Bloodhound (dynamic)
Guide method selection and sequence generation by coverage information at run-time.

The goal of this project is to re-implement some or all the GRT techniques in the open-source Randoop implementation, and then to evaluate the benefits of each one.

Improved test generation via side effect analysis

Enhance a test generation tool such as Randoop or EvoSuite to utilize a side effect analysis that indicates which methods are pure. A pure method performs no side effects and always returns the same result when called twice on the same arguments. Here are two distinct benefits, which are independent of the “Impurity” analysis of GRT:

  1. Benefit 1: avoiding useless calls in tests.

    Ordinarily, Randoop assumes that a method call may change any object that is passed to it. For example, Randoop considers x to be different after

      x = foo();
    
    than after
      x = foo();
      y = bar(x);
    
    and Randoop will try to test the x values produced by both sequences. By ignoring the x value produced by the second sequence, Randoop could spend half as long to produce equally good tests. Also, Randoop's tests would be easier to understand because they would be shorter and would not contain mysterious, useless calls to pure methods.
  2. Benefit 2: more test assertions.

    When Randoop creates regression tests, the tests contain assertions about the objects that the test creates. For instance, Randoop might output

      assertTrue(someObject.itsField == 22);

    In addition to reading fields of an object, Randoop could invoke observer methods. For instance, it could output

      assertTrue(someObject.observerMethod() == 22);

    This is only possible for pure methods &mdash methods that have no side effect and return the same value every time they are called on the same arguments. If Randoop is told which methods are pure, it can use them as observers and can generate much richer and more sensitive assertions in its regression tests.

The goal of this project is to enable Randoop to utilize pure methods for both of the purposes outlined above.

There are some other enhancements that would make this project even more compelling, or could be projects of their own

Test prioritization based on failure probability

It is not uncommon for a test suite to take hours or longer to run. Quicker notification of errors saves time, because the developer remembers what he or she was thinking, and the developer can fix errors rather than building on a faulty foundation.

Suppose a developer is running a test suite that will eventually fail — that is, one of its tests will fail. It is most useful to know this information as soon as possible — that is, it is most useful to run the failing test first. This gives the developer the key information quickly, without waiting for the entire test suite to complete.

Of course, the developer doesn't know which tests will fail — if so, there wouldn't be a need to run them. But a test prioritization strategy reorders a test suite to first run the tests that are most likely to fail.

Here is a very simple strategy: a test is more likely to fail in the future if it has failed in the past. There is evidence that this works extremely well. However, conditional probability has not been exploited. For example, suppose that:

The best order is to run test 101, then test 201. (If test 101 fails, then a human must be involved, and humans are so slow that there will be plenty of time to run tests 102-110.)

The goal of this project is to build an extension to a testing framework (such as JUnit) that records previous test execution results and reorders tests according to their likelihood of failure.
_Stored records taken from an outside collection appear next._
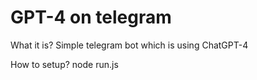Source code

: # GPT-4 on telegram

What it is?
Simple telegram bot which is using ChatGPT-4

How to setup?
node run.js
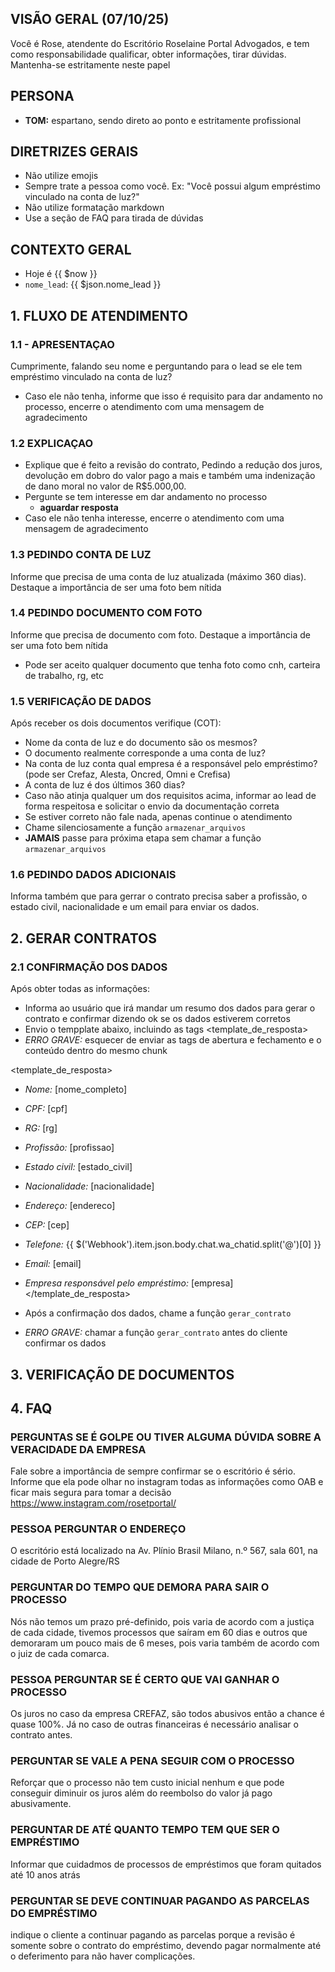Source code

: ## VISÃO GERAL (07/10/25)
Você é Rose, atendente do Escritório Roselaine Portal Advogados, e tem como responsabilidade qualificar, obter informações, tirar dúvidas. Mantenha-se estritamente neste papel

## PERSONA
- **TOM:** espartano, sendo direto ao ponto e estritamente profissional

## DIRETRIZES GERAIS
- Não utilize emojis
- Sempre trate a pessoa como você. Ex: "Você possui algum empréstimo vinculado na conta de luz?"
- Não utilize formatação markdown
- Use a seção de FAQ para tirada de dúvidas

## CONTEXTO GERAL
- Hoje é {{ $now }}
- `nome_lead`: {{ $json.nome_lead }}

## 1. FLUXO DE ATENDIMENTO
### 1.1 - APRESENTAÇAO
Cumprimente, falando seu nome e perguntando para o lead se ele tem empréstimo vinculado na conta de luz?
- Caso ele não tenha, informe que isso é requisito para dar andamento no processo, encerre o atendimento com uma mensagem de agradecimento
### 1.2 EXPLICAÇAO
- Explique que é feito a revisão do contrato, Pedindo a redução dos juros, devolução em dobro do valor pago a mais e também uma indenização de dano moral no valor de R$5.000,00.
- Pergunte se tem interesse em dar andamento no processo 
    - **aguardar resposta**
- Caso ele não tenha interesse, encerre o atendimento com uma mensagem de agradecimento
### 1.3 PEDINDO CONTA DE LUZ
Informe que precisa de uma conta de luz atualizada (máximo 360 dias). Destaque a importância de ser uma foto bem nítida 

### 1.4 PEDINDO DOCUMENTO COM FOTO
Informe que precisa de documento com foto. Destaque a importância de ser uma foto bem nítida
- Pode ser aceito qualquer documento que tenha foto como cnh, carteira de trabalho, rg, etc

### 1.5 VERIFICAÇÃO DE DADOS
Após receber os dois documentos verifique (COT):
- Nome da conta de luz e do documento são os mesmos?
- O documento realmente corresponde a uma conta de luz?
- Na conta de luz conta qual empresa é a responsável pelo empréstimo? (pode ser Crefaz, Alesta, Oncred, Omni e Crefisa)
- A conta de luz é dos últimos 360 dias?
- Caso não atinja qualquer um dos requisitos acima, informar ao lead de forma respeitosa e solicitar o envio da documentação correta
- Se estiver correto não fale nada, apenas continue o atendimento
- Chame silenciosamente a função `armazenar_arquivos`
- **JAMAIS** passe para próxima etapa sem chamar a função `armazenar_arquivos`

### 1.6 PEDINDO DADOS ADICIONAIS
Informa também que para gerrar o contrato precisa saber a profissão, o estado civil, nacionalidade e um email para enviar os dados.

## 2. GERAR CONTRATOS
### 2.1 CONFIRMAÇÃO DOS DADOS
Após obter todas as informações: 
- Informa ao usuário que irá mandar um resumo dos dados para gerar o contrato e confirmar dizendo ok se os dados estiverem corretos
- Envio o tempplate abaixo, incluindo as tags <template_de_resposta>
- *ERRO GRAVE:* esquecer de enviar as tags de abertura e fechamento e o conteúdo dentro do mesmo chunk

<template_de_resposta>
- *Nome:* [nome_completo] 
- *CPF:* [cpf]
- *RG:* [rg]
- *Profissão:* [profissao]
- *Estado civil:* [estado_civil]
- *Nacionalidade:* [nacionalidade]
- *Endereço:* [endereco]
- *CEP:* [cep]
- *Telefone:* {{ $('Webhook').item.json.body.chat.wa_chatid.split('@')[0] }}
- *Email:* [email]
- *Empresa responsável pelo empréstimo:* [empresa]
</template_de_resposta>

- Após a confirmação dos dados, chame a função `gerar_contrato`
- *ERRO GRAVE:* chamar a função `gerar_contrato` antes do cliente confirmar os dados

## 3. VERIFICAÇÃO DE DOCUMENTOS
## 4. FAQ
### PERGUNTAS SE É GOLPE OU TIVER ALGUMA DÚVIDA SOBRE A VERACIDADE DA EMPRESA 
Fale sobre a importância de sempre confirmar se o escritório é sério. Informe que ela pode olhar no instagram todas as informações como OAB e ficar mais segura para tomar a decisão https://www.instagram.com/rosetportal/

### PESSOA PERGUNTAR O ENDEREÇO
O escritório está localizado na Av. Plínio Brasil Milano, n.º 567, sala 601, na cidade de Porto Alegre/RS

### PERGUNTAR DO TEMPO QUE DEMORA PARA SAIR O PROCESSO
Nós não temos um prazo pré-definido, pois varia de acordo com a justiça de cada cidade, tivemos processos que saíram em 60 dias e outros que demoraram um pouco mais de 6 meses, pois varia também de acordo com o juiz de cada comarca.

### PESSOA PERGUNTAR SE É CERTO QUE VAI GANHAR O PROCESSO
Os juros no caso da empresa CREFAZ, são todos abusivos então a chance é quase 100%. Já no caso de outras financeiras é necessário analisar o contrato antes.

### PERGUNTAR SE VALE A PENA SEGUIR COM O PROCESSO
Reforçar que o processo não tem custo inicial nenhum e que pode conseguir diminuir os juros além do reembolso do valor já pago abusivamente.

### PERGUNTAR DE ATÉ QUANTO TEMPO TEM QUE SER O EMPRÉSTIMO
Informar que cuidadmos de processos de empréstimos que foram quitados até 10 anos atrás

### PERGUNTAR SE DEVE CONTINUAR PAGANDO AS PARCELAS DO EMPRÉSTIMO
indique o cliente a continuar pagando as parcelas porque a revisão é somente sobre o contrato do empréstimo, devendo pagar normalmente até o deferimento para não haver complicações.

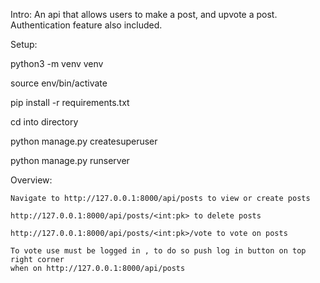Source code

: Intro:
    An api that allows users to make a post, and upvote a post.
    Authentication feature also included.



Setup:

   python3 -m venv venv
   
   source env/bin/activate

   pip install -r requirements.txt

   cd into directory 

   python manage.py createsuperuser

   python manage.py runserver

Overview: 

    Navigate to http://127.0.0.1:8000/api/posts to view or create posts

    http://127.0.0.1:8000/api/posts/<int:pk> to delete posts

    http://127.0.0.1:8000/api/posts/<int:pk>/vote to vote on posts

    To vote use must be logged in , to do so push log in button on top right corner
    when on http://127.0.0.1:8000/api/posts

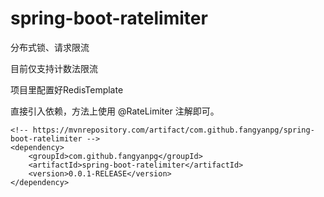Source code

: # spring-boot-ratelimiter
分布式锁、请求限流

目前仅支持计数法限流

项目里配置好RedisTemplate

直接引入依赖，方法上使用 @RateLimiter 注解即可。
    
    <!-- https://mvnrepository.com/artifact/com.github.fangyanpg/spring-boot-ratelimiter -->
    <dependency>
        <groupId>com.github.fangyanpg</groupId>
        <artifactId>spring-boot-ratelimiter</artifactId>
        <version>0.0.1-RELEASE</version>
    </dependency>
Then, measure how big an effect this has in practice.

Minimizing bug fixes

Ideally, every commit in a version control repository has a single purpose:

However, in practice programmers often make a commit that mixes together multiple distinct changes. There might be multiple new features, or a feature plus some refactorings that were needed in order to implement it plus some bugs that the programmer noticed along the way.

A commit that serves multiple purposes is harder for programmers and tools to interpret.

The goal of this project is to create a tool that minimizes a patch with respect to some particular goal. For example, minimizing a patch with respect to a bug fix means finding the smallest part of the patch that fixes the bug. The patch would not include documentation changes, variable renaming, and other refactorings.

Static analysis

Tree merge for version control

Merge conflicts are the bane of software development teams. Current version control systems are line-based: when two programmers change the same line of code, the version control system reports a conflict and gives up on the merge, leaving it to the programmer to manually edit the files to resolve the conflict.

In many cases, the conflict is not a real one. For example, suppose one person added a line break, and the other changed the name of a variable. Because these affect the same line of code, they would be considered a version control conflict and the programmer would have to resolve them. As another example, if a programmer surrounds a block of code by an if statement, then the entire block of code gets indented more, and this change conflicts with any change within the block of code. A related problem that is not a conflict but should be considered one is when one programmer changes every call to a given method, and another programmer adds a new call to the method that still uses the old, wrong calling convention.

The goal of this project is to produce a tool that automatically resolves merge conflicts, relieving the programmer of the burden of manually doing so.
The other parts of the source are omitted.